[Opening Provided records section]

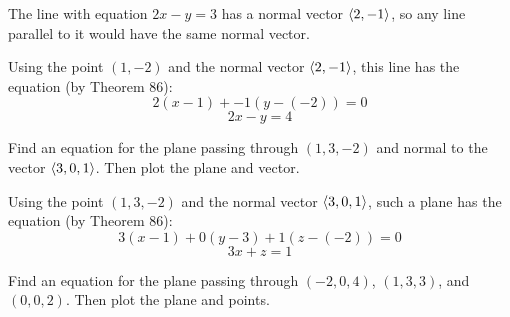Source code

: \documentclass[letterpaper, twoside, 12pt]{book}
\begin{document}
          \begin{solution}
  The line with equation $2x-y=3$ has a normal vector $\langle2,-1\rangle$,
  so any line parallel to it would have the same normal vector.

  Using the point $(1,-2)$ and the normal vector $\langle2,-1\rangle$,
  this line has the equation (by Theorem 86):
  \[
    2(x-1) + -1(y-(-2)) = 0
  \]
  \[
    2x - y = 4
  \]
          \end{solution}

          \begin{problem}
            Find an equation for the plane passing through $(1,3,-2)$ and
            normal to the vector $\langle3,0,1\rangle$. Then plot the plane and vector.
          \end{problem}

          \begin{solution}
  Using the point $(1,3,-2)$ and the normal vector $\langle3,0,1\rangle$,
  such a plane has the equation (by Theorem 86):
  \[
    3(x-1) + 0(y-3) + 1(z-(-2)) = 0
  \]
  \[
    3x + z = 1
  \]
          \end{solution}

          \begin{problem}
            Find an equation for the plane passing through $(-2,0,4)$,
            $(1,3,3)$, and $(0,0,2)$. Then plot the plane and points.
          \end{problem}
\end{document}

[Closing Provided records section]

■ Description of the task ■
What you give back should match the entries above exactly, except that pictures are dropped.

■ Result of this exercise ■
Source code

: \documentclass[letterpaper, twoside, 12pt]{book}
\begin{document}
          \begin{solution}
  The line with equation $2x-y=3$ has a normal vector $\langle2,-1\rangle$,
  so any line parallel to it would have the same normal vector.

  Using the point $(1,-2)$ and the normal vector $\langle2,-1\rangle$,
  this line has the equation (by Theorem 86):
  \[
    2(x-1) + -1(y-(-2)) = 0
  \]
  \[
    2x - y = 4
  \]
          \end{solution}

          \begin{problem}
            Find an equation for the plane passing through $(1,3,-2)$ and
            normal to the vector $\langle3,0,1\rangle$. Then plot the plane and vector.
          \end{problem}

          \begin{solution}
  Using the point $(1,3,-2)$ and the normal vector $\langle3,0,1\rangle$,
  such a plane has the equation (by Theorem 86):
  \[
    3(x-1) + 0(y-3) + 1(z-(-2)) = 0
  \]
  \[
    3x + z = 1
  \]
          \end{solution}

          \begin{problem}
            Find an equation for the plane passing through $(-2,0,4)$,
            $(1,3,3)$, and $(0,0,2)$. Then plot the plane and points.
          \end{problem}
\end{document}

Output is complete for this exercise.